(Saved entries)
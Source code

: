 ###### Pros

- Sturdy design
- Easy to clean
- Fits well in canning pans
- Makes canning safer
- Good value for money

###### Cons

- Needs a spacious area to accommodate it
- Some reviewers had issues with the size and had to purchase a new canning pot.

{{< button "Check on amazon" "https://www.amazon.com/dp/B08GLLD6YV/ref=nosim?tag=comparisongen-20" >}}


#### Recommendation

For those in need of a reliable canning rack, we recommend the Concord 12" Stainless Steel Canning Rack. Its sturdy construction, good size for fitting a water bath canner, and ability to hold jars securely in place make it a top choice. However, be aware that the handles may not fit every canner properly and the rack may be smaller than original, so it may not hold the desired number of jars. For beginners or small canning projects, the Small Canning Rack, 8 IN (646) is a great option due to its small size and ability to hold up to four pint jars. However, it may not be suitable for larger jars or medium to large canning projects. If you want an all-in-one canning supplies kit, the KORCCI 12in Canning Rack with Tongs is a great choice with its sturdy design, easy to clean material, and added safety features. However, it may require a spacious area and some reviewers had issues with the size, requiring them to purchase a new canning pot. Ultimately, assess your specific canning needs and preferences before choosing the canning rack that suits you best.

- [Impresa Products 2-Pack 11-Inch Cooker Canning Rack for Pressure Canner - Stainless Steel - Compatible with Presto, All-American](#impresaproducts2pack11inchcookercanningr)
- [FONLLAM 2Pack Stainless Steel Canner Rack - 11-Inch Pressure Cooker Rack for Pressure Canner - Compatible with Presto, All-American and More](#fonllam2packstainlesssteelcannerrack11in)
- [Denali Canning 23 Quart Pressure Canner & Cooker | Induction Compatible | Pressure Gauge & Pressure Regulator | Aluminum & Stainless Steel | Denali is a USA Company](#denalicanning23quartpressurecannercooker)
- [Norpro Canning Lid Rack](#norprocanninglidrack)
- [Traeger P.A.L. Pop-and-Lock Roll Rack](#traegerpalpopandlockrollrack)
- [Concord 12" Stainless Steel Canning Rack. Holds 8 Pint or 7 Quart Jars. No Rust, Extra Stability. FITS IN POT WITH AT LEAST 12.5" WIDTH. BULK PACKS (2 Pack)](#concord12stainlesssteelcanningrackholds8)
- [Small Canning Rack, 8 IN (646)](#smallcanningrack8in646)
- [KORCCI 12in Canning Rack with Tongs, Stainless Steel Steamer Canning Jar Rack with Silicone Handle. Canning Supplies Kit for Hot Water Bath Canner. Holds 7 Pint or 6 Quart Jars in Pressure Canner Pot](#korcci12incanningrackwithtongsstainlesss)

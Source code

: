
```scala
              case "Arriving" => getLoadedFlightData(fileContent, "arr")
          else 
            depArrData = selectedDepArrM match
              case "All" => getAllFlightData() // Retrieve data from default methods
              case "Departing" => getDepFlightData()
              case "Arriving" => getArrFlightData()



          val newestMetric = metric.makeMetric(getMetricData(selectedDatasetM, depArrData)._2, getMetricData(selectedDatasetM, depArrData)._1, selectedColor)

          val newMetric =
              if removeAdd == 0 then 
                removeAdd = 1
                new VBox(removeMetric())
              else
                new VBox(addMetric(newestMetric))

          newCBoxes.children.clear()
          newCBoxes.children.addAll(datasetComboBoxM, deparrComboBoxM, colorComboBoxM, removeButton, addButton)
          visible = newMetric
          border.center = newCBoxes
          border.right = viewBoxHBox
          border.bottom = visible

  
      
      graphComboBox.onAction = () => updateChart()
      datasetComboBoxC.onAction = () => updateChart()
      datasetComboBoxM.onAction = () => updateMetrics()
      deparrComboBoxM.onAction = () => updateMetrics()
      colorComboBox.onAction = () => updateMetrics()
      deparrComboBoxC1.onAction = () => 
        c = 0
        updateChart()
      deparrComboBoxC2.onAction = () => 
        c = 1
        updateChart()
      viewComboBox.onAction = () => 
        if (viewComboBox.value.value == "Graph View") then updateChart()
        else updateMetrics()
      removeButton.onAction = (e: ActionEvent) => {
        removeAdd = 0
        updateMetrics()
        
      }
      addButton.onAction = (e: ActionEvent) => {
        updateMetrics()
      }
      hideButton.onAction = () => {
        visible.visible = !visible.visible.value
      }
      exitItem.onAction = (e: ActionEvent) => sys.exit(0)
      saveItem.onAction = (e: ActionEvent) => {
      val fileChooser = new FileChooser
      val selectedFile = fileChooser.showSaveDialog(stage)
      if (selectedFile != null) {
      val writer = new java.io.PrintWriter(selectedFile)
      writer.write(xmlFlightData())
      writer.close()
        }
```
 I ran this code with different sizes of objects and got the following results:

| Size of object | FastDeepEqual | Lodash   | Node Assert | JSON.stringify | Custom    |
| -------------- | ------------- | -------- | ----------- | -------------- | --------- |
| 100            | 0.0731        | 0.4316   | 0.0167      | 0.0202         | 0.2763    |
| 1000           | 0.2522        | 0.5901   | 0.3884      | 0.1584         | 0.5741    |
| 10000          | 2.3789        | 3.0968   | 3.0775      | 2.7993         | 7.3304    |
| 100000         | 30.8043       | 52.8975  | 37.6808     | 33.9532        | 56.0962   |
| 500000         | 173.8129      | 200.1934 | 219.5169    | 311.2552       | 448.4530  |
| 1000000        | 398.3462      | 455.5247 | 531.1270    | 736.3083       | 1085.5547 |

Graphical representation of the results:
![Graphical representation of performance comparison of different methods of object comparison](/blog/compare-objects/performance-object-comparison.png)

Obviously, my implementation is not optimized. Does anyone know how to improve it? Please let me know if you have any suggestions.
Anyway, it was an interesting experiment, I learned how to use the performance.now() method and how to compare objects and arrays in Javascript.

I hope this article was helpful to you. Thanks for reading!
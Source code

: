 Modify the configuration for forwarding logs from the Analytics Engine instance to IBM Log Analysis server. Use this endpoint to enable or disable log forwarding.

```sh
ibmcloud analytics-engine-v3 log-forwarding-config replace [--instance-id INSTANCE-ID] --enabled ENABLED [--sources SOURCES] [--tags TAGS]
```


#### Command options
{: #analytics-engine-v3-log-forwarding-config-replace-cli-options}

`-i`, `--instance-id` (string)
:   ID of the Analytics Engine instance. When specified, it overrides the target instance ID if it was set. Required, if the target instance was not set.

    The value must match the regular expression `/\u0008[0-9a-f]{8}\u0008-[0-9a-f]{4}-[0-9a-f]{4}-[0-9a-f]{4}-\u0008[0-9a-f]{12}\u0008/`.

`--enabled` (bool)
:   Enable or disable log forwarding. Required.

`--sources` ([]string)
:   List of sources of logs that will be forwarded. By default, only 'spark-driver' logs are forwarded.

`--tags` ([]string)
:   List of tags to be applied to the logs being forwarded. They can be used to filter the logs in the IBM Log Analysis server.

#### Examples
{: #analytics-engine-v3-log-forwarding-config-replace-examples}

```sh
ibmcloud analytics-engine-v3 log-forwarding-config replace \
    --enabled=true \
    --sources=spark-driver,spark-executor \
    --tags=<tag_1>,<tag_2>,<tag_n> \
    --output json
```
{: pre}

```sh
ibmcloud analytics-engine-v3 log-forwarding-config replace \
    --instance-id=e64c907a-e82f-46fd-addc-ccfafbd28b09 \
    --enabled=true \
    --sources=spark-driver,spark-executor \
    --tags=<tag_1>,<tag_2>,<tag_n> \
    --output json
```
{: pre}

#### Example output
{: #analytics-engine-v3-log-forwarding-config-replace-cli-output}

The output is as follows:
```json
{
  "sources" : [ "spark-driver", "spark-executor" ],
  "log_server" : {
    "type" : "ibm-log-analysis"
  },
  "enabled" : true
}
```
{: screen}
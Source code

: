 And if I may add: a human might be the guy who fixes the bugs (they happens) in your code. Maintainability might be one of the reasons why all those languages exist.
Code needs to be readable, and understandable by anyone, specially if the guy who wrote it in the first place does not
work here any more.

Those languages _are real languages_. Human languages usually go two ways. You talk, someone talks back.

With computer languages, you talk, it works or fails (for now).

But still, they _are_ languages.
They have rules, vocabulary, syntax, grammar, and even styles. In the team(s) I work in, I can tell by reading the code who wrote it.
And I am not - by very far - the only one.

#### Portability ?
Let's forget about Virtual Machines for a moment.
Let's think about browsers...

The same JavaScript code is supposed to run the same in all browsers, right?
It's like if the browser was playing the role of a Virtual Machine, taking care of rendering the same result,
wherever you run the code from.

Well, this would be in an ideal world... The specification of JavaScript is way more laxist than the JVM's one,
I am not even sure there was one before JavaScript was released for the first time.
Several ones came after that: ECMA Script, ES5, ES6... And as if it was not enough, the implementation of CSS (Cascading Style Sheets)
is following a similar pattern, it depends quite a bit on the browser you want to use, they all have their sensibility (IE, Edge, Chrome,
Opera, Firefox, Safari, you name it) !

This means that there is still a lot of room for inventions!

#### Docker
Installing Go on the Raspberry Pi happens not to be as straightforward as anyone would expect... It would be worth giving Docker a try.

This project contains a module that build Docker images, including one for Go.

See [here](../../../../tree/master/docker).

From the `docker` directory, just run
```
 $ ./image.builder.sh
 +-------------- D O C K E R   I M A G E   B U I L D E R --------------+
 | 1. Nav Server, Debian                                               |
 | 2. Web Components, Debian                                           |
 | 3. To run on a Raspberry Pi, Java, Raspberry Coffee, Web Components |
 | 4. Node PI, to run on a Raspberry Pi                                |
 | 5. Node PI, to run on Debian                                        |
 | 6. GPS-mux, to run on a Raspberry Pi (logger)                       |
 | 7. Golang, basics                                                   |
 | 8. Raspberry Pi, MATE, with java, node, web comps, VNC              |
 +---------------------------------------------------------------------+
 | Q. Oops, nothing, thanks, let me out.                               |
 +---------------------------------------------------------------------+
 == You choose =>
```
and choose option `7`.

What the task requires - Print the records verbatim, stopping after the "- [FONLLAM 2Pack" line.

Expected output -
Source code

: ###### Pros

- Sturdy design
- Easy to clean
- Fits well in canning pans
- Makes canning safer
- Good value for money

###### Cons

- Needs a spacious area to accommodate it
- Some reviewers had issues with the size and had to purchase a new canning pot.

{{< button "Check on amazon" "https://www.amazon.com/dp/B08GLLD6YV/ref=nosim?tag=comparisongen-20" >}}


#### Recommendation

For those in need of a reliable canning rack, we recommend the Concord 12" Stainless Steel Canning Rack. Its sturdy construction, good size for fitting a water bath canner, and ability to hold jars securely in place make it a top choice. However, be aware that the handles may not fit every canner properly and the rack may be smaller than original, so it may not hold the desired number of jars. For beginners or small canning projects, the Small Canning Rack, 8 IN (646) is a great option due to its small size and ability to hold up to four pint jars. However, it may not be suitable for larger jars or medium to large canning projects. If you want an all-in-one canning supplies kit, the KORCCI 12in Canning Rack with Tongs is a great choice with its sturdy design, easy to clean material, and added safety features. However, it may require a spacious area and some reviewers had issues with the size, requiring them to purchase a new canning pot. Ultimately, assess your specific canning needs and preferences before choosing the canning rack that suits you best.

- [Impresa Products 2-Pack 11-Inch Cooker Canning Rack for Pressure Canner - Stainless Steel - Compatible with Presto, All-American](#impresaproducts2pack11inchcookercanningr)
- [FONLLAM 2Pack Stainless Steel Canner Rack - 11-Inch Pressure Cooker Rack for Pressure Canner - Compatible with Presto, All-American and More](#fonllam2packstainlesssteelcannerrack11in)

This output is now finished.